|Klein, Robert - Bob|
Submitted to: Genome
Publication Type: Peer Reviewed Journal
Publication Acceptance Date: 11/2/2001
Publication Date: 4/1/2002
Citation: Kim, J., Childs, K.L., Faridi, N., Menz, M.A., Klein, R.R., Klein, P.E., Price, J.H., Mullet, J.E., Stelly, D.M. 2002. Integrated karyotyping of sorghum by in situ hybridization of landed BACs. Genome. 45:402-412. Interpretive Summary: A major advancement in biology hinges on a detailed understanding of the cell including the architecture of chromosomes. Chromosomes harbor the genes in all living organisms and while all chromosomes have a similar architecture, the structure of each chromosome is unique. Detailed pictures of chromosomes, called karyotypes, can reveal a blueprint of chromosomes. With a karyotype of a chromosome, landmarks can be located along with the regions of the chromosome that contain genes and these landmarks can make improving plants more efficient. This study details our cost-effective methods to make a detailed blueprint of the architecture of each of the 10 chromosomes of sorghum.

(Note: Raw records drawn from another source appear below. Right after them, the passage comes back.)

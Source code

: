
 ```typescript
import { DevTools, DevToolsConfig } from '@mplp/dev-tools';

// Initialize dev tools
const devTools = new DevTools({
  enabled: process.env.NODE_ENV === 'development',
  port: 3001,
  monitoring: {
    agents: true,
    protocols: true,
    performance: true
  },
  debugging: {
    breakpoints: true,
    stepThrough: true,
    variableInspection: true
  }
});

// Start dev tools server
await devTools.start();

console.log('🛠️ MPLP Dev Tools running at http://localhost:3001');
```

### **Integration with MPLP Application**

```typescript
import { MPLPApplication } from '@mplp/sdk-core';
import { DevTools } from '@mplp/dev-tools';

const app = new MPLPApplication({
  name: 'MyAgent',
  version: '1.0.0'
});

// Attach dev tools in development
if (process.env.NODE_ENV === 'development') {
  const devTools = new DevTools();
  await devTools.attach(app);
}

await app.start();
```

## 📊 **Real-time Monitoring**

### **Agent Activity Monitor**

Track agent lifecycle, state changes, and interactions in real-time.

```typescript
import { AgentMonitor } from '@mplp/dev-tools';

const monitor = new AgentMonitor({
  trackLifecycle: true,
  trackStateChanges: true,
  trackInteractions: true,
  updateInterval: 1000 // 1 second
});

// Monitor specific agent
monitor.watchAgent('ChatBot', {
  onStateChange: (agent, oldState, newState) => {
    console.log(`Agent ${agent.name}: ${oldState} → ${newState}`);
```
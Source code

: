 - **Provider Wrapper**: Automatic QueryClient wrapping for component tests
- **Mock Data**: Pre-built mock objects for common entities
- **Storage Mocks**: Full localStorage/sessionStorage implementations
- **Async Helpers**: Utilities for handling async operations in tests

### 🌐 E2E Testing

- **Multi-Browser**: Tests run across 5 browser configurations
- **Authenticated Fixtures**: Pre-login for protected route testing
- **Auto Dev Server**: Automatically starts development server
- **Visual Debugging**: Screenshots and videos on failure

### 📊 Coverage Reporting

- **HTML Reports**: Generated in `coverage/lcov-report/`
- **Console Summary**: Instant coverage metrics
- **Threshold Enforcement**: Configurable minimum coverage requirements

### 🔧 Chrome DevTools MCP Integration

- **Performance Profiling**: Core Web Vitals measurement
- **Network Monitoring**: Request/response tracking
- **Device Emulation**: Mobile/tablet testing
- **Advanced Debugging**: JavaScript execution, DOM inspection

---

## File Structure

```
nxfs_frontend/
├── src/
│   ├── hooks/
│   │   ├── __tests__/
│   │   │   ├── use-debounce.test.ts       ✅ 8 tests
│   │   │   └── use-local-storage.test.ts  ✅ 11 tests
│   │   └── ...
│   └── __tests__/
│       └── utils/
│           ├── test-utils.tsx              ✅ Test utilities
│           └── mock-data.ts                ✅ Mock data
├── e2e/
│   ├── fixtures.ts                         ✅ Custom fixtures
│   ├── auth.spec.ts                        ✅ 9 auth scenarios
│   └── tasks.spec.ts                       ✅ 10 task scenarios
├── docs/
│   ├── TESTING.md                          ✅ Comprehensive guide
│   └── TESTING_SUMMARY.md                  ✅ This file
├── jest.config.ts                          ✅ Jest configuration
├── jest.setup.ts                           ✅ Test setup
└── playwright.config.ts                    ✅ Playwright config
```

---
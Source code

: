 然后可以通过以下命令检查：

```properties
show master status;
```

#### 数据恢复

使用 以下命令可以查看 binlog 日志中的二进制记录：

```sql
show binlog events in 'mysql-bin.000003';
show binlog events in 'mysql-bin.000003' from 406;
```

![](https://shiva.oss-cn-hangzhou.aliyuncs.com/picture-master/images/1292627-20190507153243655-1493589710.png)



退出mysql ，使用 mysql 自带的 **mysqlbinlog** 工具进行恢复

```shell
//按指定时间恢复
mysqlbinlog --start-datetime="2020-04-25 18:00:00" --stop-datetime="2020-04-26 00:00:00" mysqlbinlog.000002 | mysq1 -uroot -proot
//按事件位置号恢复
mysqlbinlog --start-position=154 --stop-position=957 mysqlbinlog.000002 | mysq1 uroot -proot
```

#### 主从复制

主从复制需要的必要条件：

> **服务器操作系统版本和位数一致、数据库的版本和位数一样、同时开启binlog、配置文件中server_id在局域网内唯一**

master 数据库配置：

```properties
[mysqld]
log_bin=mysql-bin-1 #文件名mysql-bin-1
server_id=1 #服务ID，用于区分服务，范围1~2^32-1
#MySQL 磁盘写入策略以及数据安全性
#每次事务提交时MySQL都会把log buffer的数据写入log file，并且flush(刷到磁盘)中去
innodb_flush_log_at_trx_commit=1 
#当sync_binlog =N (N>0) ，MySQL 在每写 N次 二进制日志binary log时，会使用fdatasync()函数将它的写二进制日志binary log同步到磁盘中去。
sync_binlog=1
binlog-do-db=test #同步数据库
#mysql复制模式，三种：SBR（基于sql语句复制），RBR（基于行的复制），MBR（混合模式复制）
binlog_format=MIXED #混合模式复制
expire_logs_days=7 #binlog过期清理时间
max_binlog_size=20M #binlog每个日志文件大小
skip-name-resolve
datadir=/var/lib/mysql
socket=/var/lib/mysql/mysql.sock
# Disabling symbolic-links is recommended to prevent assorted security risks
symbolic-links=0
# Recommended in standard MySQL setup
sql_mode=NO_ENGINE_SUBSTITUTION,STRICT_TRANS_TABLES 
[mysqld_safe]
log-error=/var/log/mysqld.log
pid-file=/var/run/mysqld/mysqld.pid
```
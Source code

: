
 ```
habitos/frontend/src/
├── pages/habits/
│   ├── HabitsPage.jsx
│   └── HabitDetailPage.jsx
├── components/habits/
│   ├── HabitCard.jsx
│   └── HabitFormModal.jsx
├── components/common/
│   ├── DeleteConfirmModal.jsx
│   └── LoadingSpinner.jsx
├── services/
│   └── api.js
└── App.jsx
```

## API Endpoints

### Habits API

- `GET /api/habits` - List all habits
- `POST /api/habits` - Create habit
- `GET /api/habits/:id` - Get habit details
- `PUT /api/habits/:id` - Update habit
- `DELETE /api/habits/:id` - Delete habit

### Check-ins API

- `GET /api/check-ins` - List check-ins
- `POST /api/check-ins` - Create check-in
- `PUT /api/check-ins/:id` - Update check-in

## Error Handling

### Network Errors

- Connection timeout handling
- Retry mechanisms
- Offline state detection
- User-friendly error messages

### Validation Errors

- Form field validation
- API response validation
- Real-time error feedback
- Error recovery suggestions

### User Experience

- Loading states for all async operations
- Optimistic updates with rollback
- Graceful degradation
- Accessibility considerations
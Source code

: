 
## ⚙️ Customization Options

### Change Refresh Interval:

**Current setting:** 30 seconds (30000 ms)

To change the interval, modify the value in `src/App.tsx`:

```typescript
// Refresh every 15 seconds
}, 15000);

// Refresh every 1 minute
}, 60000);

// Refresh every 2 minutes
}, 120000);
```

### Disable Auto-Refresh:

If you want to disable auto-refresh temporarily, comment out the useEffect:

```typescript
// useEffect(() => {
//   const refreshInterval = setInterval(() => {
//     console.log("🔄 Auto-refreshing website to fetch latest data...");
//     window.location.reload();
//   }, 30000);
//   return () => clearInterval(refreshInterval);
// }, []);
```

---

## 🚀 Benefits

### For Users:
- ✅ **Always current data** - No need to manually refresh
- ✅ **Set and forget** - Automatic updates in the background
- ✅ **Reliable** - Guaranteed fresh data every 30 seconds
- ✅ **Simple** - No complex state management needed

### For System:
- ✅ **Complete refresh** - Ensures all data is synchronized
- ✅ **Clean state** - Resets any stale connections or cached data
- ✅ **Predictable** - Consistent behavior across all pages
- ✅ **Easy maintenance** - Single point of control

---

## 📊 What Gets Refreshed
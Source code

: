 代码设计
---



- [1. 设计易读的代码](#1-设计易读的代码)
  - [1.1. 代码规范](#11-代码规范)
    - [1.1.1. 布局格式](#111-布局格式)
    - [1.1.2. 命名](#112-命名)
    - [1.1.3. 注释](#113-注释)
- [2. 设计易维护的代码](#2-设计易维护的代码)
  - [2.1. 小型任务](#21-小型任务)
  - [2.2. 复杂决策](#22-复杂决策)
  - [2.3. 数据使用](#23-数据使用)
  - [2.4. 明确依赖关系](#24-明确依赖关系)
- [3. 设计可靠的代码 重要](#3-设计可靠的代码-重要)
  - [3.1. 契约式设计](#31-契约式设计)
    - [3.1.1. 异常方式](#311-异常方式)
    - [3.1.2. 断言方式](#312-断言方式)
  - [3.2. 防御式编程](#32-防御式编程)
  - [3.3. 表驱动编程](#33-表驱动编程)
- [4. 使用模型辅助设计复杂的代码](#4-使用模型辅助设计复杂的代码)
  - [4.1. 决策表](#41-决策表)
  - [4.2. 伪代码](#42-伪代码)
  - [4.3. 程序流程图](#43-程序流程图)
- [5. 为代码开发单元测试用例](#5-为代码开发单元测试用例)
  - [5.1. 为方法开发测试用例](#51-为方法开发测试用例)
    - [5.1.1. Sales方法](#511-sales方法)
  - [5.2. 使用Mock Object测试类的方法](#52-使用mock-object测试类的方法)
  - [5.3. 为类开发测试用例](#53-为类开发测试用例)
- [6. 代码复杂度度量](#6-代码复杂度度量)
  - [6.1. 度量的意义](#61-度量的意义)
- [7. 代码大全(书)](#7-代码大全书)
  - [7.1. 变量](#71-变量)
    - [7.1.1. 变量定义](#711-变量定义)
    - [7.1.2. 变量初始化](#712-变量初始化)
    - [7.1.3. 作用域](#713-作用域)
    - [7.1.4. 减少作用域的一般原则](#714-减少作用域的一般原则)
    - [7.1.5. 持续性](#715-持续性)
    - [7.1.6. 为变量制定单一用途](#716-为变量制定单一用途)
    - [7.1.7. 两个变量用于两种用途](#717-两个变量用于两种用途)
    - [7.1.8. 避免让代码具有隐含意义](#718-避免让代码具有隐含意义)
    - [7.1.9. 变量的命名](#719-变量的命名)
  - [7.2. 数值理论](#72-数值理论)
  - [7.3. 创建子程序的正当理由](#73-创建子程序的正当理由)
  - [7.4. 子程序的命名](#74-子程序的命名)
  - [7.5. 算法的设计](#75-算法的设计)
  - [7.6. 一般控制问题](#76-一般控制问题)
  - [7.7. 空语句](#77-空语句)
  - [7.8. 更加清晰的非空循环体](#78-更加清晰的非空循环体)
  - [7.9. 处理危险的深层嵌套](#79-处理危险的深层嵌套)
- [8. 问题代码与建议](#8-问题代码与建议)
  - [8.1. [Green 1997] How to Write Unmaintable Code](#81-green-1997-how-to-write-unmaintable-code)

As sorghum is a close relative to rice, corn, and wheat, these chromosomal blueprints will be valuable to scientists working on important grass crops. Information will be primarily used by fellow scientists.
Technical Abstract: The reliability of genome analysis and proficiency of genetic manipulation are increased by assignment of linkage groups to specific chromosomes, placement of centromeres, and orientation with respect to telomeres. We have endeavored to establish means to enable these steps in sorghum, the genome of which contains 10 chromosomes. Our approach relies on fluorescence in situ hybridization and integrated structural genomic resources, including large insert genomic clones in bacterial artificial chromosomes libraries. To develop robust fluorescence in situ hybridization probes, we selected 22 bacterial artificial chromosomes that encompass the 10 linkage groups. The results indicate that linkage and physical maps of sorghum allow facile selection of bacterial artificial clones according to position and fluorescence in situ hybridization quality. This capability will enable development of a high-quality molecular cytogenetic map and an integrated genomics system for sorghum.